Exercise aim:
Look through the entries for the string "into" and copy every line where it shows up.

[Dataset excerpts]
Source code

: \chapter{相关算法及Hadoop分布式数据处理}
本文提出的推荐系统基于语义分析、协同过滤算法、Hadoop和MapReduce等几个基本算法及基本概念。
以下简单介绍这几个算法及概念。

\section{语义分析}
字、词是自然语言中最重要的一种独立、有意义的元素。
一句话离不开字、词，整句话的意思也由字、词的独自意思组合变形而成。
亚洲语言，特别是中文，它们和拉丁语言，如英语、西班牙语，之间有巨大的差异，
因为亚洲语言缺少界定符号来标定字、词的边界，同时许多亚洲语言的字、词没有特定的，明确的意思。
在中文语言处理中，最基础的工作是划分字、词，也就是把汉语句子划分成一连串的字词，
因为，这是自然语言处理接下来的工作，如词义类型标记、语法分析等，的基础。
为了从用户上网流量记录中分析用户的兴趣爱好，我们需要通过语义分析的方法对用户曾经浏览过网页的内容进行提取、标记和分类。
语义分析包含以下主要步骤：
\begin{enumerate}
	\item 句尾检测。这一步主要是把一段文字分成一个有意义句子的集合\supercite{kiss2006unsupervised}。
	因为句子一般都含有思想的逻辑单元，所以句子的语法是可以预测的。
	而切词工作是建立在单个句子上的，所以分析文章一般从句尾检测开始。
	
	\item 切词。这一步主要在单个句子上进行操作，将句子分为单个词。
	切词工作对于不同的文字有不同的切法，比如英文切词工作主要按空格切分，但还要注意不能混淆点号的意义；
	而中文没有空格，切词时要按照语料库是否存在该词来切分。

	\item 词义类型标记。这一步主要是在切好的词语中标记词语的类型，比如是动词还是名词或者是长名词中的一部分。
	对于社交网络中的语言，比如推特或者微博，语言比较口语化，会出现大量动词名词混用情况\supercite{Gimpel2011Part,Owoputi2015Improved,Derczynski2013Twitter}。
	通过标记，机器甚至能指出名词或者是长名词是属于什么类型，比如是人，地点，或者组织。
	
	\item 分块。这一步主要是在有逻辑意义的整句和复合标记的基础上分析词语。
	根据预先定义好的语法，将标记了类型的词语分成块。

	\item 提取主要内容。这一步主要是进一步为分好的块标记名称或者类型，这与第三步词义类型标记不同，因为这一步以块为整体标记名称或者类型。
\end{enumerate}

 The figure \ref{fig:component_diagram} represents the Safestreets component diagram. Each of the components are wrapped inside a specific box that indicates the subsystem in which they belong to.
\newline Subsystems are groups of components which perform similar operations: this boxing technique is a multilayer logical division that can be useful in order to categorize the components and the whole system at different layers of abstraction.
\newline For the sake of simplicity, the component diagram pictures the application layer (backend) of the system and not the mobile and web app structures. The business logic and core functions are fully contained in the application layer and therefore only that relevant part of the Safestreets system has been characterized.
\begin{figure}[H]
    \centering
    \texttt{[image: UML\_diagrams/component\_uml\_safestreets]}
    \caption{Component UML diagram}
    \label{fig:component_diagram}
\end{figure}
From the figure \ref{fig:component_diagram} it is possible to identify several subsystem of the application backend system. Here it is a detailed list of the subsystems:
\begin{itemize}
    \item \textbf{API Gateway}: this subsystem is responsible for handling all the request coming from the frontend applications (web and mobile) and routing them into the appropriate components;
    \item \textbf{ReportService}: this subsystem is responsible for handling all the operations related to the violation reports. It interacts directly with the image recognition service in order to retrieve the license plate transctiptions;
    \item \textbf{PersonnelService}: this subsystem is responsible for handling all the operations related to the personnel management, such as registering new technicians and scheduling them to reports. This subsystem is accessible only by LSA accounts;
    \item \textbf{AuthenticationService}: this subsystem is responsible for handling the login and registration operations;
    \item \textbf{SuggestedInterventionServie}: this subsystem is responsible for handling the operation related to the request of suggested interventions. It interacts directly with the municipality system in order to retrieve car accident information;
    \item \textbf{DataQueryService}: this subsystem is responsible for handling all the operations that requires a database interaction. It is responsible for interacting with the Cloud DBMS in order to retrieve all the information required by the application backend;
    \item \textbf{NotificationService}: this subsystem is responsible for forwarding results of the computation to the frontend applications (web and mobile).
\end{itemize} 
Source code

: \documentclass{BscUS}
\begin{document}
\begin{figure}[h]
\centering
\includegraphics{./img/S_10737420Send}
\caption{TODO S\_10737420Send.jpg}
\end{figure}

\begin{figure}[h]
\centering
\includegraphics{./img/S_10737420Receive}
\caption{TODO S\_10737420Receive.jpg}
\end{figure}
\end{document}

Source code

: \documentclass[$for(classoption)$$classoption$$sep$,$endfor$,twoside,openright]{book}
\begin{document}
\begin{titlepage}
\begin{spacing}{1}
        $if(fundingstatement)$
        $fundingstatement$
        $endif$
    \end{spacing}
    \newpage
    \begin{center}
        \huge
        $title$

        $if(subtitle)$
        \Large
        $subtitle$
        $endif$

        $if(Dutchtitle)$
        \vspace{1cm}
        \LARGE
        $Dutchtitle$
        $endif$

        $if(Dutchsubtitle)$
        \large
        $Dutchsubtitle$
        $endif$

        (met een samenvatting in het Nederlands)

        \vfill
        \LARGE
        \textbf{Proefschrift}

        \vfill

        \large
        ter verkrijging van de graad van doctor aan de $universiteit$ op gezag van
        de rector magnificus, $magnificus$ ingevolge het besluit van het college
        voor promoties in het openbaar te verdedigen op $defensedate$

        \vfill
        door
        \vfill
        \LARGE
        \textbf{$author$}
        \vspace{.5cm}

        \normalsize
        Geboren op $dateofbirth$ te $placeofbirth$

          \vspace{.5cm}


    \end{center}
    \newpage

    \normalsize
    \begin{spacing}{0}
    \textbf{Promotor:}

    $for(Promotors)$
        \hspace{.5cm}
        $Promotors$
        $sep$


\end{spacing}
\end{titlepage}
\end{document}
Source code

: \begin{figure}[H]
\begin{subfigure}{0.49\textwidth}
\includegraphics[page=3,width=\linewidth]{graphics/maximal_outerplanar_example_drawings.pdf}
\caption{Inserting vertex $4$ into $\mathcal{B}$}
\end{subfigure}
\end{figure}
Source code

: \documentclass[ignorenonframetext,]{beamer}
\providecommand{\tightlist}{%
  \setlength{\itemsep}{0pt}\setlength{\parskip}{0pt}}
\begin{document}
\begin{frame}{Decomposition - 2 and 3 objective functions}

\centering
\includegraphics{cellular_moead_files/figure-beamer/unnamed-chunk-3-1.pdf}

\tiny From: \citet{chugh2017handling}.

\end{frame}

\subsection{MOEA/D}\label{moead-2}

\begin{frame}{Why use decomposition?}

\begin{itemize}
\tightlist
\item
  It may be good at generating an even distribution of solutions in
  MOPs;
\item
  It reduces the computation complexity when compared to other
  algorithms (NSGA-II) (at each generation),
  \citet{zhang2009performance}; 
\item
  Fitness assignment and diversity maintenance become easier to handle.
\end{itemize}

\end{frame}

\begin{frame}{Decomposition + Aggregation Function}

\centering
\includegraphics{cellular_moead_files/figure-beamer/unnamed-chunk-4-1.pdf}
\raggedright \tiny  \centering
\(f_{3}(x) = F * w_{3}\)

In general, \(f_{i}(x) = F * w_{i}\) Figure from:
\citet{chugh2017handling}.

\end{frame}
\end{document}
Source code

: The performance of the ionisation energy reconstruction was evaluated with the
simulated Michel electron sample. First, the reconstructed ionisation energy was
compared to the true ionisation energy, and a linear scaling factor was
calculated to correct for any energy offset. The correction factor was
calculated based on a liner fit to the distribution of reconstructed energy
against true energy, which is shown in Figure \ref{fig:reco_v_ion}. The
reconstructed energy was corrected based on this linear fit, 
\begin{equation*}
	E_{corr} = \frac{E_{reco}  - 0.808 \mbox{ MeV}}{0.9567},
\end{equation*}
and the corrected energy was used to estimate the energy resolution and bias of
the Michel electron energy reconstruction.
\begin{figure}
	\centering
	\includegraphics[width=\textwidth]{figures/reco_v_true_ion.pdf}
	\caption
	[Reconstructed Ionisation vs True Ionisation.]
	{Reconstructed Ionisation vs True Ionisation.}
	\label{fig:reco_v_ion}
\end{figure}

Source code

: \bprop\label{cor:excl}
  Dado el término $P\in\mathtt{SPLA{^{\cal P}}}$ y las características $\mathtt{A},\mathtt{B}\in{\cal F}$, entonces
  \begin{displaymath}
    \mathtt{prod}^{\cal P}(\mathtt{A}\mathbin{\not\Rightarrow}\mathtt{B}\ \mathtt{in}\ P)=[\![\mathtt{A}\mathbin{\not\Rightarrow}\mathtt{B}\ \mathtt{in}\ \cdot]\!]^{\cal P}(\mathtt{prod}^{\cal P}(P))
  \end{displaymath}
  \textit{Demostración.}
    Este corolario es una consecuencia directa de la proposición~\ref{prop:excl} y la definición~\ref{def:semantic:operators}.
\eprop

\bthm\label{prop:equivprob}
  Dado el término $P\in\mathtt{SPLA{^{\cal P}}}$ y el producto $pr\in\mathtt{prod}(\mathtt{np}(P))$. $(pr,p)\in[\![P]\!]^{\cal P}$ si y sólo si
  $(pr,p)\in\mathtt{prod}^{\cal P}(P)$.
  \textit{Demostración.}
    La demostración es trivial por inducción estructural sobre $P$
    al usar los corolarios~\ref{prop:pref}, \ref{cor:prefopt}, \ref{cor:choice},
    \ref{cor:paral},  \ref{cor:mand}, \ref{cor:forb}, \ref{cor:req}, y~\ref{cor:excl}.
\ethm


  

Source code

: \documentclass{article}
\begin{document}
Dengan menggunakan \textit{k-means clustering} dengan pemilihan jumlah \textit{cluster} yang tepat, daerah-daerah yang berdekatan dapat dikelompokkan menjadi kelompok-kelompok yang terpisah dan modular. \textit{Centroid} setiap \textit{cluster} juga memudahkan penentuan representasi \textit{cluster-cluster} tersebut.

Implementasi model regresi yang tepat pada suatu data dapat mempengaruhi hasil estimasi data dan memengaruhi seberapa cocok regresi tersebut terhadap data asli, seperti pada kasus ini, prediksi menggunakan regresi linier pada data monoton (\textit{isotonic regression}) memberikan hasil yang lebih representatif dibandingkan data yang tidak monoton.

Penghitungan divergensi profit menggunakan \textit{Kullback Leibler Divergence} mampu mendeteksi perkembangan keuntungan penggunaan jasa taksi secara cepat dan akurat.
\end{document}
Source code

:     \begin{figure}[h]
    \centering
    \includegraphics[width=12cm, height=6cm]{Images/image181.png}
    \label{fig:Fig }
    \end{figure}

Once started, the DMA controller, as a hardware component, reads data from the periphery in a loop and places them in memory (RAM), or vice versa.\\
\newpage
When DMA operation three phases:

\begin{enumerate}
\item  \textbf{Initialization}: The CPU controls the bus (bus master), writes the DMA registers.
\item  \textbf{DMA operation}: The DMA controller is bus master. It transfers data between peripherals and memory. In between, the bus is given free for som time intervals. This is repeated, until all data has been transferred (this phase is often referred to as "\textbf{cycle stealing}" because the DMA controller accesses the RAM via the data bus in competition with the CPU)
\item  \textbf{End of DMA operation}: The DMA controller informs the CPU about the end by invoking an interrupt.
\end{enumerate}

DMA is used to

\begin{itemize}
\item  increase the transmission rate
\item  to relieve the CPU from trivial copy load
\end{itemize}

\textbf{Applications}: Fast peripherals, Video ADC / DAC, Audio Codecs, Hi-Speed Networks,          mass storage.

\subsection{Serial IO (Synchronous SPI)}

Task output:
    \item \textbf{API Gateway}: this subsystem is responsible for handling all the request coming from the frontend applications (web and mobile) and routing them into the appropriate components;
\caption{Inserting vertex $4$ into $\mathcal{B}$}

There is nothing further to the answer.